What’s known on the subject? and What does the study add?
Genitourinary tuberculosis (GUTB), a significant form of extrapulmonary tuberculosis accounting for 8-15% of cases, poses diagnostic challenges owing to nonspecific symptoms such as flank pain and sterile pyuria, which mimic other urological conditions and often delay treatment. Conventional diagnostics, such as acid-fast bacilli (AFB) staining and culture, suffer from low sensitivity (10-20% and 10-90%, respectively) and slow turnaround times, whereas radiological imaging (computed tomography, intravenous pyelogram, retrograde pyelography, GUTB, ultrasonography) lacks specificity. Although histopathology is definitive, it is also invasive. The GeneXpert Mycobacterium tuberculosis/rifampicin assay, established for rapid pulmonary tuberculosis diagnosis with up to 88% sensitivity in sputum, has poorly characterized performance in urine for GUTB diagnosis. A study conducted in a tertiary care setting in India provides a comprehensive analysis of GUTB’s clinical spectrum, diagnostic approaches, and management, demonstrating that urine GeneXpert offers a sensitivity of 52-57%, comparable to AFB culture (47-52%), supporting its role as a rapid diagnostic tool. The study also highlights the high diagnostic yield of radiological imaging (82.5%), and its complementary role with GeneXpert, alongside a notable 59% nephrectomy rate, emphasizing the need for early diagnosis to prevent complications. We advocate for multicenter studies to optimize urine-based GeneXpert protocols and refine GUTB diagnostic criteria, aiming to enhance diagnostic protocols by evaluating the sensitivity of GeneXpert against traditional AFB culture methods.
Introduction
Genitourinary tuberculosis (GUTB) accounts for 8-15% of extrapulmonary tuberculosis cases globally, second only to lymph node involvement (1). Prevalent in high-burden regions, GUTB affects the kidneys, ureters, bladder, and genital organs, often leading to severe complications such as renal failure or ureteric strictures, if undiagnosed (2). Its non-spesific symptoms, such as flank pain, sterile pyuria, or hematuria, mimic urological disorders, delaying diagnosis (3). Conventional diagnostics, such as acid-fast bacilli (AFB) staining (sensitivity, 10-20%) and culture (sensitivity, 10-90%), are limited by their low sensitivity and long turnaround times (4, 5). Radiological imaging techniques such as computed tomography (CT), intravenous pyelogram (IVP), retrograde pyelogram (RGP), and ultrasonography (USG) identify characteristic features such as calycectasis or putty kidney but lack specificity (6). Although histopathology is definitive, it is also invasive and resource-intensive.

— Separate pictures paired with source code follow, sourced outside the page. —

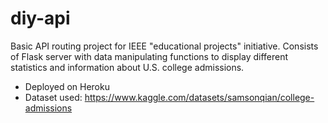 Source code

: # diy-api
Basic API routing project for IEEE "educational projects" initiative. Consists of Flask server with data manipulating functions to display different statistics and information about U.S. college admissions.

- Deployed on Heroku
- Dataset used: https://www.kaggle.com/datasets/samsonqian/college-admissions
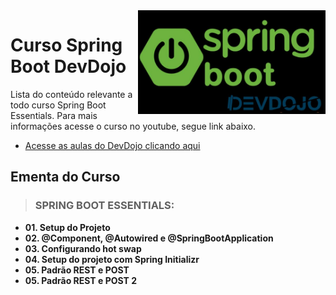 <img src="src/img/springdevdojo.jpeg" align="right" width="300">

# Curso Spring Boot DevDojo

Lista do conteúdo relevante a todo curso Spring Boot Essentials. Para mais informações acesse o curso no youtube, segue link abaixo.
* [Acesse as aulas do DevDojo clicando aqui](https://www.youtube.com/watch?v=R-F-UcDo_5I&list=PL62G310vn6nF3gssjqfCKLpTK2sZJ_a_1)

## Ementa do Curso

> ### SPRING BOOT ESSENTIALS:

- **01. Setup do Projeto**
- **02. @Component, @Autowired e @SpringBootApplication**
- **03. Configurando hot swap**
- **04. Setup do projeto com Spring Initializr**
- **05. Padrão REST e POST**
- **05. Padrão REST e POST 2**
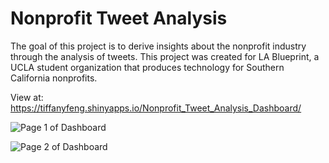 # Nonprofit Tweet Analysis
The goal of this project is to derive insights about the nonprofit industry through the analysis of tweets. This project was created for LA Blueprint, a UCLA student organization that produces technology for Southern California nonprofits.

View at: https://tiffanyfeng.shinyapps.io/Nonprofit_Tweet_Analysis_Dashboard/

![Page 1 of Dashboard](https://i.imgur.com/a6iDrGI.png)

![Page 2 of Dashboard](https://i.imgur.com/1Wa1k3h.png)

The GeneXpert Mycobacterium tuberculosis (MTB)/rifampicin (RIF) assay, a real-time polymerase chain reaction (PCR) test, detects *Mycobacterium tuberculosis* and rifampicin resistance in <3 hours, with a sensitivity of up to 88% in sputum (7). However, its application in urine for GUTB is underexplored and potentially limited by intermittent mycobacterial shedding or urine inhibitors (8). Given the morbidity and diagnostic challenges of GUTB, the evaluation of rapid tools such as GeneXpert is critical.
Aims
To evaluate the clinical spectrum, diagnostic approaches, and management of GUTB and assess the sensitivity of urine GeneXpert compared to AFB culture.
Materials and Methods
This retrospective cohort study included 42 patients diagnosed with GUTB at a tertiary care hospital in India between March 2013 and March 2019. This study was approved by the Lokmanya Tilak Municipal Medical College and General Hospital Institutional Ethics Committee (approval number: IEC/2019/042, date: 08.06.2023). The requirement for informed consent was waived because of the retrospective nature of the study. Diagnosis adhered to the South Indian Consensus criteria (9) of requiring: one major criterion (granulomatous lesion on biopsy, an AFB in urine/tissue, or positive PCR) or two minor criteria [suggestive CT/IVP/RGP, hematuria, raised erythrocyte sedimentation rate (ESR), and prior tuberculosis history].
Data were extracted from medical records, including:
• Demographics included age and sex.
• Clinical features: Symptoms and history of tuberculosis.
• Laboratory: ESR (Westergren method).
• Urine analysis: Three early morning samples for AFB staining (Ziehl-Neelsen), GeneXpert MTB/RIF, and culture (Löwenstein-Jensen medium and mycobacterial growth indicator tube) (10).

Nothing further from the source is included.